Collected data:

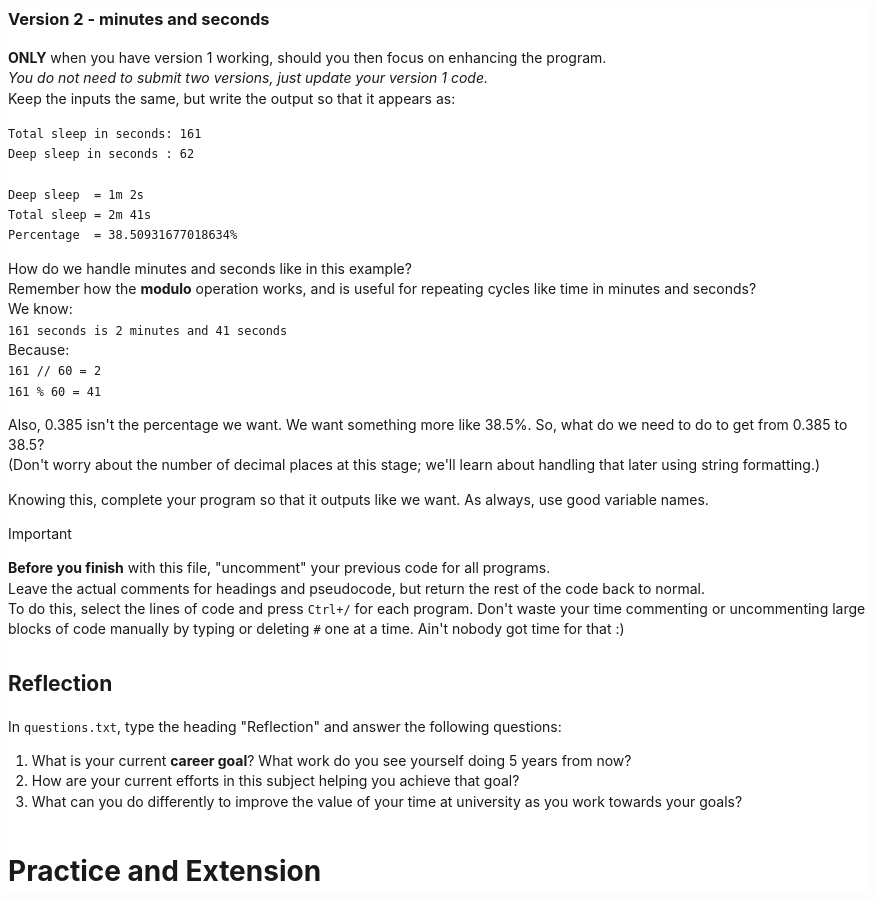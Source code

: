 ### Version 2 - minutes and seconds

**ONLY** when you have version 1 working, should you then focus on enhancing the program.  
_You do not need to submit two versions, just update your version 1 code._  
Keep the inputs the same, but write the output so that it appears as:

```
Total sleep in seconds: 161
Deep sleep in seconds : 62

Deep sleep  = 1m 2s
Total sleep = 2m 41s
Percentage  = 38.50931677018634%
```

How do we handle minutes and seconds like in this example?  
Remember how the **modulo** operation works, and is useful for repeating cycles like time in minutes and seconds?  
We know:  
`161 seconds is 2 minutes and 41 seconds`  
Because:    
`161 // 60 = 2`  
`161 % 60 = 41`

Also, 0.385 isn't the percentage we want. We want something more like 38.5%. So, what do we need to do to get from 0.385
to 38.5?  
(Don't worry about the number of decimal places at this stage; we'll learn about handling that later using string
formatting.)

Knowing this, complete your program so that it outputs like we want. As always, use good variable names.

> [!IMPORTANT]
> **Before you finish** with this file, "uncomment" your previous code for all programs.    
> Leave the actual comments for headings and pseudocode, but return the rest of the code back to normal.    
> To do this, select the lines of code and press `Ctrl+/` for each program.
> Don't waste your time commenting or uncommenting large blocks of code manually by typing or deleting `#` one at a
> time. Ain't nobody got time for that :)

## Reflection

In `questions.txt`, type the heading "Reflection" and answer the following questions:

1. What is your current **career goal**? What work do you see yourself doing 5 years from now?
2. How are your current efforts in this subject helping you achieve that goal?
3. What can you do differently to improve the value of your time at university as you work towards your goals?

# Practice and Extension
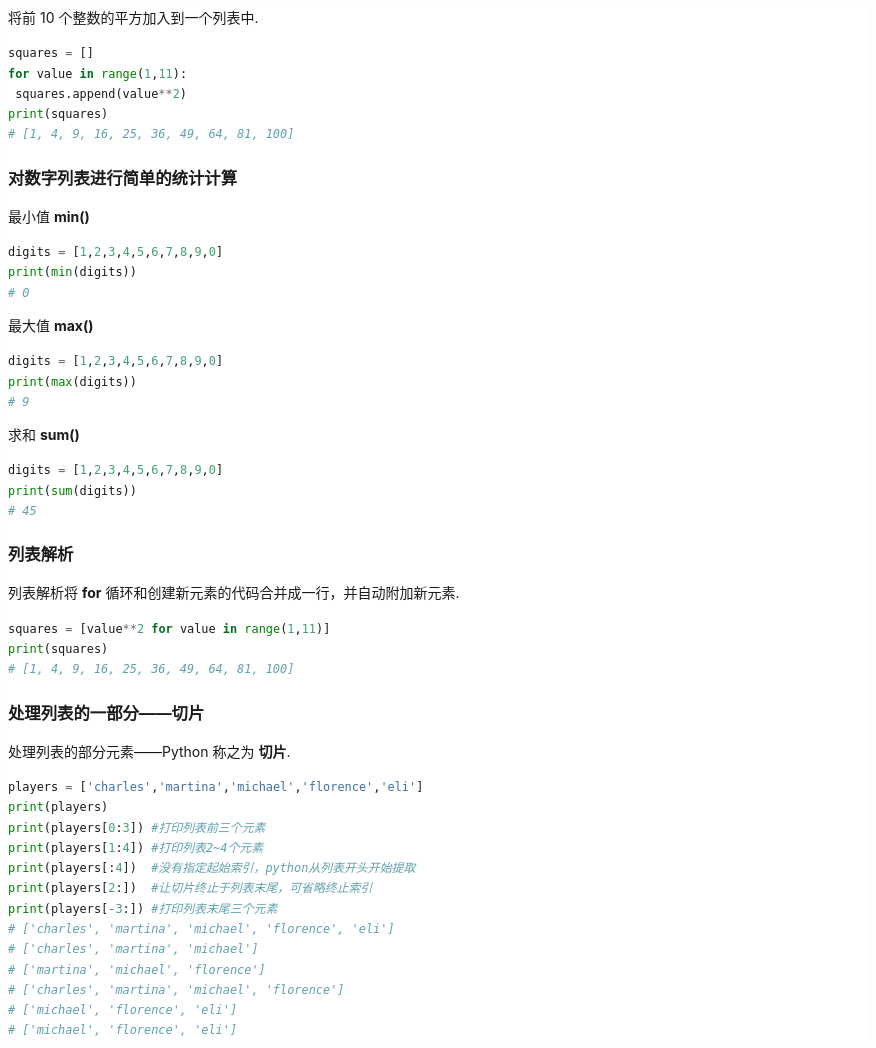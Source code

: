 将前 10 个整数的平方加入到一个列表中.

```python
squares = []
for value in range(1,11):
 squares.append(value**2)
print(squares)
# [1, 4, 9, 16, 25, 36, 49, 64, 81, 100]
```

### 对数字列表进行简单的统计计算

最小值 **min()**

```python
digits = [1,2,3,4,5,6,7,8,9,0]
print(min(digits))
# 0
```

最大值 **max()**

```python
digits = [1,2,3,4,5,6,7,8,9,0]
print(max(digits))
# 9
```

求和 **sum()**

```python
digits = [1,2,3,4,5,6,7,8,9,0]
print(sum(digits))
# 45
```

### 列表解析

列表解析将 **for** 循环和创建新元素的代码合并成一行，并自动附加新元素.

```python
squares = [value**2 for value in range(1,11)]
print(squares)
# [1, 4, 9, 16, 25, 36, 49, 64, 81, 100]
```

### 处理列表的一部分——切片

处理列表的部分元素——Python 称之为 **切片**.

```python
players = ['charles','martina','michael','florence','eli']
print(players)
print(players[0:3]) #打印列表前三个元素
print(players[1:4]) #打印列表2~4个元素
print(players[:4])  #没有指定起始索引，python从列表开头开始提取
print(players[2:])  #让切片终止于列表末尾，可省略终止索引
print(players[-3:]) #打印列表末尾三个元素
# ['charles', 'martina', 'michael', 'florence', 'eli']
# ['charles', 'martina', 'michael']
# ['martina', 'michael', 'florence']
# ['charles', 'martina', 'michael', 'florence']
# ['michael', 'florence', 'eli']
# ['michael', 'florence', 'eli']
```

_WORK REQUEST:_ Every line holding the string "that" should be copied here, so please find those lines in the data.

_SOLUTION:_
Keep the inputs the same, but write the output so that it appears as:
(Don't worry about the number of decimal places at this stage; we'll learn about handling that later using string
Knowing this, complete your program so that it outputs like we want. As always, use good variable names.
> time. Ain't nobody got time for that :)
2. How are your current efforts in this subject helping you achieve that goal?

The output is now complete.